• EXERCISE REQUIREMENTS:
Every record must be repeated exactly; omit any pictures they contain.

DATA SHOWN START

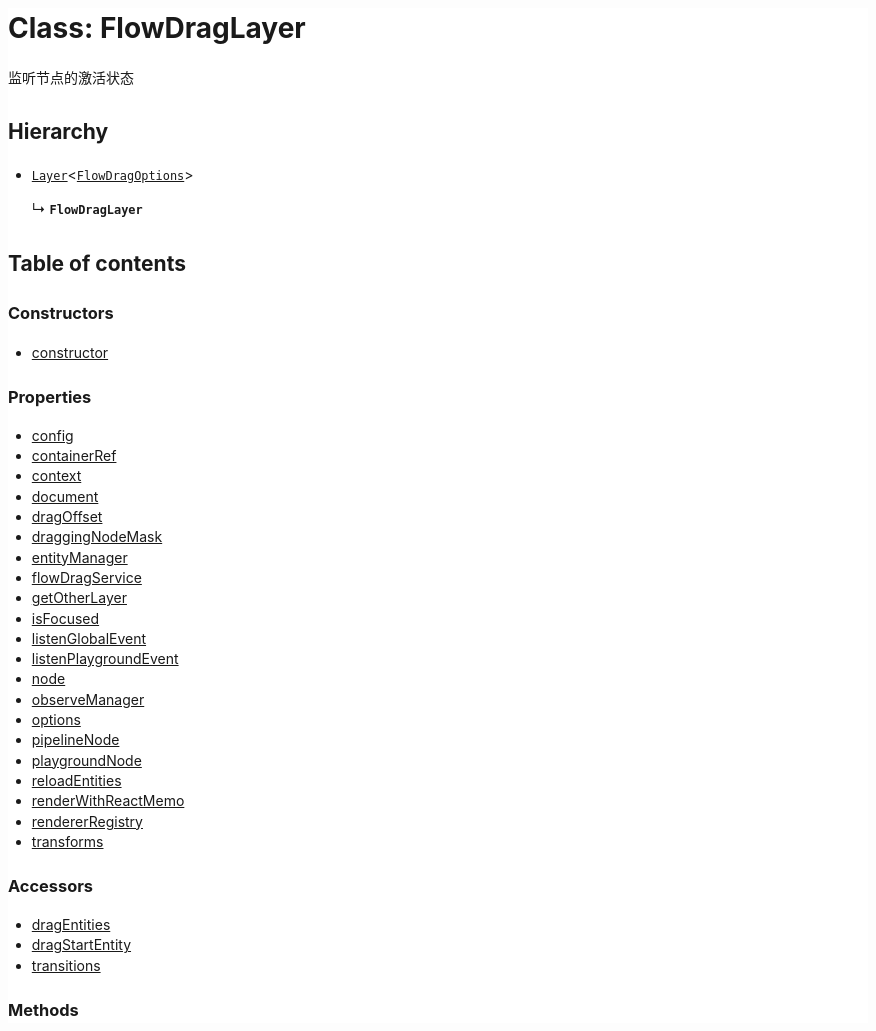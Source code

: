 # Class: FlowDragLayer

监听节点的激活状态

## Hierarchy

* [`Layer`](/auto-docs/fixed-layout-editor/classes/Layer.md)<[`FlowDragOptions`](/auto-docs/fixed-layout-editor/interfaces/FlowDragOptions.md)>

  ↳ **`FlowDragLayer`**

## Table of contents

### Constructors

* [constructor](/auto-docs/fixed-layout-editor/classes/FlowDragLayer.md#constructor)

### Properties

* [config](/auto-docs/fixed-layout-editor/classes/FlowDragLayer.md#config)
* [containerRef](/auto-docs/fixed-layout-editor/classes/FlowDragLayer.md#containerref)
* [context](/auto-docs/fixed-layout-editor/classes/FlowDragLayer.md#context)
* [document](/auto-docs/fixed-layout-editor/classes/FlowDragLayer.md#document)
* [dragOffset](/auto-docs/fixed-layout-editor/classes/FlowDragLayer.md#dragoffset)
* [draggingNodeMask](/auto-docs/fixed-layout-editor/classes/FlowDragLayer.md#draggingnodemask)
* [entityManager](/auto-docs/fixed-layout-editor/classes/FlowDragLayer.md#entitymanager)
* [flowDragService](/auto-docs/fixed-layout-editor/classes/FlowDragLayer.md#flowdragservice)
* [getOtherLayer](/auto-docs/fixed-layout-editor/classes/FlowDragLayer.md#getotherlayer)
* [isFocused](/auto-docs/fixed-layout-editor/classes/FlowDragLayer.md#isfocused)
* [listenGlobalEvent](/auto-docs/fixed-layout-editor/classes/FlowDragLayer.md#listenglobalevent)
* [listenPlaygroundEvent](/auto-docs/fixed-layout-editor/classes/FlowDragLayer.md#listenplaygroundevent)
* [node](/auto-docs/fixed-layout-editor/classes/FlowDragLayer.md#node)
* [observeManager](/auto-docs/fixed-layout-editor/classes/FlowDragLayer.md#observemanager)
* [options](/auto-docs/fixed-layout-editor/classes/FlowDragLayer.md#options)
* [pipelineNode](/auto-docs/fixed-layout-editor/classes/FlowDragLayer.md#pipelinenode)
* [playgroundNode](/auto-docs/fixed-layout-editor/classes/FlowDragLayer.md#playgroundnode)
* [reloadEntities](/auto-docs/fixed-layout-editor/classes/FlowDragLayer.md#reloadentities)
* [renderWithReactMemo](/auto-docs/fixed-layout-editor/classes/FlowDragLayer.md#renderwithreactmemo)
* [rendererRegistry](/auto-docs/fixed-layout-editor/classes/FlowDragLayer.md#rendererregistry)
* [transforms](/auto-docs/fixed-layout-editor/classes/FlowDragLayer.md#transforms)

### Accessors

* [dragEntities](/auto-docs/fixed-layout-editor/classes/FlowDragLayer.md#dragentities)
* [dragStartEntity](/auto-docs/fixed-layout-editor/classes/FlowDragLayer.md#dragstartentity)
* [transitions](/auto-docs/fixed-layout-editor/classes/FlowDragLayer.md#transitions)

### Methods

DATA SHOWN END

• TASK SOLUTION:
Source code

: # Class: FlowDragLayer

监听节点的激活状态

## Hierarchy

* [`Layer`](/auto-docs/fixed-layout-editor/classes/Layer.md)<[`FlowDragOptions`](/auto-docs/fixed-layout-editor/interfaces/FlowDragOptions.md)>

  ↳ **`FlowDragLayer`**

## Table of contents

### Constructors

* [constructor](/auto-docs/fixed-layout-editor/classes/FlowDragLayer.md#constructor)

### Properties

* [config](/auto-docs/fixed-layout-editor/classes/FlowDragLayer.md#config)
* [containerRef](/auto-docs/fixed-layout-editor/classes/FlowDragLayer.md#containerref)
* [context](/auto-docs/fixed-layout-editor/classes/FlowDragLayer.md#context)
* [document](/auto-docs/fixed-layout-editor/classes/FlowDragLayer.md#document)
* [dragOffset](/auto-docs/fixed-layout-editor/classes/FlowDragLayer.md#dragoffset)
* [draggingNodeMask](/auto-docs/fixed-layout-editor/classes/FlowDragLayer.md#draggingnodemask)
* [entityManager](/auto-docs/fixed-layout-editor/classes/FlowDragLayer.md#entitymanager)
* [flowDragService](/auto-docs/fixed-layout-editor/classes/FlowDragLayer.md#flowdragservice)
* [getOtherLayer](/auto-docs/fixed-layout-editor/classes/FlowDragLayer.md#getotherlayer)
* [isFocused](/auto-docs/fixed-layout-editor/classes/FlowDragLayer.md#isfocused)
* [listenGlobalEvent](/auto-docs/fixed-layout-editor/classes/FlowDragLayer.md#listenglobalevent)
* [listenPlaygroundEvent](/auto-docs/fixed-layout-editor/classes/FlowDragLayer.md#listenplaygroundevent)
* [node](/auto-docs/fixed-layout-editor/classes/FlowDragLayer.md#node)
* [observeManager](/auto-docs/fixed-layout-editor/classes/FlowDragLayer.md#observemanager)
* [options](/auto-docs/fixed-layout-editor/classes/FlowDragLayer.md#options)
* [pipelineNode](/auto-docs/fixed-layout-editor/classes/FlowDragLayer.md#pipelinenode)
* [playgroundNode](/auto-docs/fixed-layout-editor/classes/FlowDragLayer.md#playgroundnode)
* [reloadEntities](/auto-docs/fixed-layout-editor/classes/FlowDragLayer.md#reloadentities)
* [renderWithReactMemo](/auto-docs/fixed-layout-editor/classes/FlowDragLayer.md#renderwithreactmemo)
* [rendererRegistry](/auto-docs/fixed-layout-editor/classes/FlowDragLayer.md#rendererregistry)
* [transforms](/auto-docs/fixed-layout-editor/classes/FlowDragLayer.md#transforms)

### Accessors

* [dragEntities](/auto-docs/fixed-layout-editor/classes/FlowDragLayer.md#dragentities)
* [dragStartEntity](/auto-docs/fixed-layout-editor/classes/FlowDragLayer.md#dragstartentity)
* [transitions](/auto-docs/fixed-layout-editor/classes/FlowDragLayer.md#transitions)

### Methods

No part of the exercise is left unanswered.